Ma comprendiamo l’imbarazzo della gentile Harris nel dovere svolgere il lavoro sporco che l’oligarca alla Casa Bianca le assegna. E tuttavia il simpatico Joe risulta più moderato della simpatica Kamala, perché mentre Joe appare equilibrato e pacifista nel negare la vendita di aerei polacchi all’Ucraina, alla povera Kamala dalla Polonia non resta che giocarsi la carta dei “crimini di guerra”. È il gioco delle parti, si sa. Solo che la figura dell’inconsistente la fa lei.

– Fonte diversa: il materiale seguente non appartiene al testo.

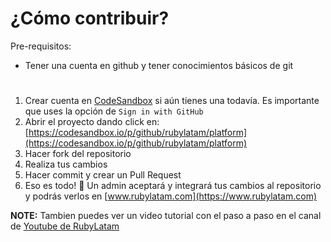 # ¿Cómo contribuir? 

Pre-requisitos: 

- Tener una cuenta en github y tener conocimientos básicos de git
#


1. Crear cuenta en [CodeSandbox](https://codesandbox.io/signin) si aún tienes una todavía. Es importante que uses la opción de `Sign in with GitHub`
2. Abrir el proyecto dando click en: [https://codesandbox.io/p/github/rubylatam/platform](https://codesandbox.io/p/github/rubylatam/platform)
3. Hacer fork del repositorio
4. Realiza tus cambios
5. Hacer commit y crear un Pull Request
6. Eso es todo! 🎉 Un admin aceptará y integrará tus cambios al repositorio y podrás verlos en [www.rubylatam.com](https://www.rubylatam.com)

**NOTE:** Tambien puedes ver un video tutorial con el paso a paso en el canal de [Youtube de RubyLatam](https://www.youtube.com/@Ruby-Latam)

Pare che la cosa non sia piaciuta molto ad Obama, perché, viste le cattive acque in cui versa Washington nel gioco mondiale delle potenze, anche lui potrebbe finire nel mirino delle varie magistrature penali internazionali. Senza contare il fatto che, sul piano interno, qualcuno potrebbe contestargli la violazione del Quinto emendamento della Costituzione degli Stati Uniti d’America per aver ordinato l’assassinio dei cittadini americani Samir ibn Zafar Khan, di origine saudita, e dell’Imām Anwar al-Awlaki, di origine yemenita, “senza rappresentazione o un atto d’accusa di un Gran Giurì”, così come prescrive la Costituzione. Queste considerazioni non vogliono dare un giudizio negativo su Obama (non è il tema), cui è da riconoscere il raggiungimento di almeno due chiari obiettivi della sua politica estera (vedi mia analisi del 2016) con l’apertura a due Paesi considerati storici oppositori degli Stati Uniti: la Repubblica Islamica dell’Iran e Cuba. E tuttavia, come ci ricorda il Los Angeles Times (che non è pubblicato a Tehrān), “He launched airstrikes or military raids in at least seven countries: Afghanistan, Iraq, Syria, Libya, Yemen, Somalia and Pakistan”. Insomma, un Nobel per la Pace non proprio pacifista, anche se, secondo la metodologia della zelante Harris, sarebbe da verificare la possibilità di “crimini di guerra” negli attacchi aerei o incursioni militari. Forse non è proprio il caso di sollevare simili argomenti quando il 95% delle operazioni militari dalla fine della seconda guerra mondiale, sono state lanciate dagli Stati Uniti.
Pare che a Washington la tensione sia alta e nell’Amministrazione non ci sia unanimità. Il sistema scricchiola. Gli oligarchi, privi di sanzioni, mordono il freno. Che guadagnano da un’accusa di “crimini di guerra” contro loro simili di altri Paesi? E i politici, democratici e repubblicani, temono di poter finire sotto le grinfie di qualche giudice internazionale “pazzo” (è possibile anche per i magistrati, non solo per Putin), viste le violazioni dei diritti umani compiute da Guantánamo in poi. A proposito, Guantánamo è ancora lì, sotto non si sa quale giurisdizione.
I presunti “crimini di guerra” in Ucraina che tanto indignano la Harris cancellano le infamie di Hiroshima e Nagasaki? La Harris e l’Amministrazione avrebbero serie difficoltà se al democratico Truman, in mancanza di una condanna impossibile oggi, venisse comminata una “damnatio memoriae” storica. La Storia ci interessa più dei tribunali. Se si invocano i tribunali, bisogna avere la coscienza a posto anche sul piano diplomatico. Quale Tribunale internazionale intende adire l’ex procuratore Harris? Né gli Stati Uniti, che invocano condanne, né la Russia, la presunta inquisita, hanno ratificato il trattato che ha istituito la Corte Penale Internazionale. Come mai, come mai?
Attenzione ad invocare giustizia presso i tribunali! In genere, chi vince le guerre istituisce un Tribunale Militare Internazionale per compiere le sue vendette. Bisogna saperlo fare. E a Norimberga gli Alleati Russi c’erano, ma tra gli inquisitori!